Il tribunale divino – Come che sia, la loro era però un’infrazione: e, soprattutto se goduriosa, la sanzione non poteva mancare. Già, poiché messo immediatamente al corrente dalle microspie disseminate in giardino, il Dio garante della legge convocò il pupillo a rendere contro del fatto. E Adamo, da gentiluomo qual è, che fa? Pensa solo a pararsi il culo, alla faccia della solidarietà e dell’uguaglianza, scaricando la responsabilità su quella scema di Eva! Al che, la povera donna non può far altro che riscaricarla a sua volta sul mefistofelico seduttore. Ha detto la verità, certo, forse anche un po’ stupefatta che quel Dio dai cento occhi non abbia impedito (e forse persino autorizzato…) l’attacco del viscido: ma in un mondo perfetto non ci sono scuse che tengano. L’infrazione è infrazione, la legge è stata violata, e non c’è altro tribunale oltre la sentenza inappellabile del Giudice, che detto fatto scaraventa i reprobi fuori dall’Eden, a cavarsela da soli nella waste land.

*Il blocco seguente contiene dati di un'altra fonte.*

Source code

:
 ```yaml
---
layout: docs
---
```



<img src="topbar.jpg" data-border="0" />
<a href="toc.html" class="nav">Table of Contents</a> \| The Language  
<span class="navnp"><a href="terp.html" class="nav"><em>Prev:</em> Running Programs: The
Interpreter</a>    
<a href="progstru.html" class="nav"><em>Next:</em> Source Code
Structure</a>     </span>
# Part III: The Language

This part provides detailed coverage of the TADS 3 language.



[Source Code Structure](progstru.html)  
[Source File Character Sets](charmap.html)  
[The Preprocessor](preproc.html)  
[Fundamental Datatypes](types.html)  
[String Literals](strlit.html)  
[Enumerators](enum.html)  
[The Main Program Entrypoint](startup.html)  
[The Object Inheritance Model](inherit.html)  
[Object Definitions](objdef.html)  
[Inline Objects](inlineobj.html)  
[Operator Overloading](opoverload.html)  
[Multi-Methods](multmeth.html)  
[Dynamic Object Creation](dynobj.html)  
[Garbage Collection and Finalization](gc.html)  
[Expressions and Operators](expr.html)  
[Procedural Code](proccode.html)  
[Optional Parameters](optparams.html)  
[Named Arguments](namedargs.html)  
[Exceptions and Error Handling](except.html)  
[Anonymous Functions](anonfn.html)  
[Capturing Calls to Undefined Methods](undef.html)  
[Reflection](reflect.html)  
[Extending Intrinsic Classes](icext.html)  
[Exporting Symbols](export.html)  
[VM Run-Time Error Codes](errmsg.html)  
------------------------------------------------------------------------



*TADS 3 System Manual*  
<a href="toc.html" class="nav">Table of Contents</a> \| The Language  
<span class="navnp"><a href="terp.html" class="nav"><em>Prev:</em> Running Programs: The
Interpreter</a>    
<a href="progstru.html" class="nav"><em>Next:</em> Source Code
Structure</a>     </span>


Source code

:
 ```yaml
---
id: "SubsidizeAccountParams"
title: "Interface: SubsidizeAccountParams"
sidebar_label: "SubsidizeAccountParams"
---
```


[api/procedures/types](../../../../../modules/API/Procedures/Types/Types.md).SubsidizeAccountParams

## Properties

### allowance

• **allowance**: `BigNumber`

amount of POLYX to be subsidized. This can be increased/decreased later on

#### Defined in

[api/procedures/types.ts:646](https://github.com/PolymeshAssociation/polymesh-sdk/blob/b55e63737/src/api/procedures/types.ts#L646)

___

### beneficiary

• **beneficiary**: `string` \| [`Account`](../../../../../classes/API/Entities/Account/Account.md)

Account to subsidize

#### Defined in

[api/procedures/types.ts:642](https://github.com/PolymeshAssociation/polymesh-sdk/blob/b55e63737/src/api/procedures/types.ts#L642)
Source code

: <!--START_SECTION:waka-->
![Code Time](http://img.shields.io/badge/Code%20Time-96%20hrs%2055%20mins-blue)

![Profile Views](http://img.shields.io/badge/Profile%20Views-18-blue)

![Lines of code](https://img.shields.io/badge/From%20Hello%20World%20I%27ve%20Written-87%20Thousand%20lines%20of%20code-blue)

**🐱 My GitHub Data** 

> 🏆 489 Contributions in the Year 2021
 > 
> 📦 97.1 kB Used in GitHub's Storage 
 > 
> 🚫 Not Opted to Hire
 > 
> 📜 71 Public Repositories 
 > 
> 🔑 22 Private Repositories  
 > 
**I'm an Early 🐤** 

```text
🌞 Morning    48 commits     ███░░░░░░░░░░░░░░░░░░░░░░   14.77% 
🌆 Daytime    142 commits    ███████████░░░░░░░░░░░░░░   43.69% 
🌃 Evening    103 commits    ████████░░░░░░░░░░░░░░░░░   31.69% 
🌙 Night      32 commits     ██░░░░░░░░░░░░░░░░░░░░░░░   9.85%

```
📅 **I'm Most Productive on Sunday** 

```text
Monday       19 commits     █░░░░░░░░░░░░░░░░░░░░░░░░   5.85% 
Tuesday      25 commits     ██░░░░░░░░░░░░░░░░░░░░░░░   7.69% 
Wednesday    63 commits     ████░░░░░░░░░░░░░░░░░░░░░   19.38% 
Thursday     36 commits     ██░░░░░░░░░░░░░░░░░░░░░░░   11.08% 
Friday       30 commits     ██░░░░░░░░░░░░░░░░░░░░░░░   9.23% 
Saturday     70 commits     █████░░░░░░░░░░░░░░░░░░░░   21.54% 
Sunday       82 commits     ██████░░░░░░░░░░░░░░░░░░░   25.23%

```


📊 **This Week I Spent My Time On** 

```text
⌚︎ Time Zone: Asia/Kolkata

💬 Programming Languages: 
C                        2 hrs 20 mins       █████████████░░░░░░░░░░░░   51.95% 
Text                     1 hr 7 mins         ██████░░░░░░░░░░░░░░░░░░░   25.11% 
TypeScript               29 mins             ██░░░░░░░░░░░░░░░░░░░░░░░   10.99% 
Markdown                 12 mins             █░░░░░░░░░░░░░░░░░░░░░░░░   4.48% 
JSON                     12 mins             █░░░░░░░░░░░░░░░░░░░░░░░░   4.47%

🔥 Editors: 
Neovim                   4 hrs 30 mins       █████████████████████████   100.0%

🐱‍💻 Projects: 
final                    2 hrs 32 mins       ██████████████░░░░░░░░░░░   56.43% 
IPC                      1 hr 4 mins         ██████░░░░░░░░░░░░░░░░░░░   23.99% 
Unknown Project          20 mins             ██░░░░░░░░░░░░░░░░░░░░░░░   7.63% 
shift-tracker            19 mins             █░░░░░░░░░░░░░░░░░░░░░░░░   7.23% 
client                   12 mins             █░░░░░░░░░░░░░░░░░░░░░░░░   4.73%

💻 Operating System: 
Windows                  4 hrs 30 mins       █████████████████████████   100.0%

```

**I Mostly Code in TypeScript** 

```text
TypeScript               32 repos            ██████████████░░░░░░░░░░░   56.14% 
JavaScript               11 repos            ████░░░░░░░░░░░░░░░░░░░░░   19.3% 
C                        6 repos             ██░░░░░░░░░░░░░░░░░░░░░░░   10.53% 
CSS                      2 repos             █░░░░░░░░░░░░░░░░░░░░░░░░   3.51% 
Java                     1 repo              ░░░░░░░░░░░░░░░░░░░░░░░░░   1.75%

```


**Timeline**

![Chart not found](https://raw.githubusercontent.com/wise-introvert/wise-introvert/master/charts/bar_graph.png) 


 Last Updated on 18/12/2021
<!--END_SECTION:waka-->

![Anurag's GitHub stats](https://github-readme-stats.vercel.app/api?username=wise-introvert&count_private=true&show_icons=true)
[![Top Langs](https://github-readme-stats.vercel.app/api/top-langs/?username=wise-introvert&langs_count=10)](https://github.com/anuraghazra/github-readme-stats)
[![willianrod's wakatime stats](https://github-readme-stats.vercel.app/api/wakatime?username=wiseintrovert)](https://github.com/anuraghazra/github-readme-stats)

Il maldamore eterno – Ma allora, per rientrare nei parametri di questa rubrica, dov’è l’amore proibito, visto che i due restano insieme? Dov’è la separazione o l’interruzione del colloquio? Non c’è, è vero. La coppia non “scoppia”. Ma a chi verrebbe mai in mente di concludere che “vissero felici e contenti”, con lui condannato a spaccarsi la schiena e a sputare sudore, e lei a generareconiglietti e provvedere al riposo del contadino? Che se poi davvero vissero 903 anni, come ci informa con biblica iperbole la Genesi, ma ve la immaginate la pacchia di essere sbalestrati dal poetico fru-fru dei sensi alle prosaiche e sfibranti gravidanze, i cui primi frutti saranno un fratricidio e l’incesto?